Crows and the Happy Spirit World – Ghost Dancers

The crow (ho) is the sacred bird of the Ghost dance, being revered as the messenger from the spirit world because its color is symbolic of death and the shadow land.

The raven, which is practically a larger crow, and which lives in the mountains, but occasionally comes down into the plains, is also held sacred and regarded as a briuger of omens by the prairie tribes, as well as by the Tlinkit and others of the northwest coast and by the Cherokee in the east.

The crow is depicted on the shirts, leggings, and moccasins of the Ghost dancers, and its feathers are worn on their heads, and whenever it is possible to kill one, the skin is stuffed as in life and carried in the dance. At one time the dancers in Left Hand’s camp had a crow which it was claimed had the power of speech and prophetic utterance, and its hoarse inarticulate cries were interpreted as inspired messages from the spirit world. Unfortunately the bird did not thrive in confinement, and soon took its departure for the land of spirits, leaving the Arapaho once more dependent on the guidance of the trance revelations.

The eagle, the magpie, and the sagehen were also sacred in the Ghost dance, the first being held in veneration by Indians, as well as by other peoples throughout the world, while the magpie and the sage-hen were revered for their connection with the country of the messiah and the mythology of his tribe.

The crow was probably held sacred by all the tribes of the Algonquian race, Roger Williams, speaking of the New England tribes, says that although the crows sometimes did damage to the corn, yet hardly one Indian in a hundred would kill one, because it was their tradition that this bird had brought them their first grain and vegetables, carrying a grain of corn in one ear and a bean in the other, from the field of their great god Cautantouwit in Sowwani’u, the southwest, the happy spirit world where dwelt the gods and the souls of the great and good.

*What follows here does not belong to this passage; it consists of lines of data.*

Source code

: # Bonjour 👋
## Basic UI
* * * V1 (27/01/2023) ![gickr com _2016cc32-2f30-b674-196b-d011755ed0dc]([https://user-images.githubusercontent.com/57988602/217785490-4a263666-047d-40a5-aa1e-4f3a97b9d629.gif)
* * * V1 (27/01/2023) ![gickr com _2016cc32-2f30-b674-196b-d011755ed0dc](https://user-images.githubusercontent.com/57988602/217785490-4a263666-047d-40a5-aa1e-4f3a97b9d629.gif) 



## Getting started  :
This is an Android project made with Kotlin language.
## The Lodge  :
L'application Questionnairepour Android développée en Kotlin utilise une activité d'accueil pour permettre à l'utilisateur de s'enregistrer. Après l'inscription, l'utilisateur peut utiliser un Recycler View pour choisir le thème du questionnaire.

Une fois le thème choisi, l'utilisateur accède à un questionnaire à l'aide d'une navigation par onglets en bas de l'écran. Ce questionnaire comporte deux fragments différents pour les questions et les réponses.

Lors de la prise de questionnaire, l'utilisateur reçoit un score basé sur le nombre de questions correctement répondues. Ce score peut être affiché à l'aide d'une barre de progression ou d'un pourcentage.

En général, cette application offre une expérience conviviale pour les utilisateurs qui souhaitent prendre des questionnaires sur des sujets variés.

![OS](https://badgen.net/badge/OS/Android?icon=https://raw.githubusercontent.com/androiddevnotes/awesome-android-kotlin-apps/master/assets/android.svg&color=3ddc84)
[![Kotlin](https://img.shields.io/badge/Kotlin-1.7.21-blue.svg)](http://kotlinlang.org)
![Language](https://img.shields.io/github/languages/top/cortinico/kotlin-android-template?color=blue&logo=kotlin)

The souls of the wicked were not permitted to enter this elysium after death, but were doomed to wander without rest or home.

(Williams, Key into the Language of America, 1643.)

A-hu’hu ha’geni’sti’ti ba’hu,
Ha’geni’sti’ti ba’hu.
Hii’nisti’ti,
Hii’nisti’ti.
Hi’nisa’na,
Hi’nisa’na—
Ne’a-i’qaha’ti,
Ne’a-i’qaha’ti.

Translation:
The crow is making a road,
He is making a road;
He has finished it,
He hag finished it.
His children,
His children —
Then he collected them,
Then he collected them (i. e., on the farther side).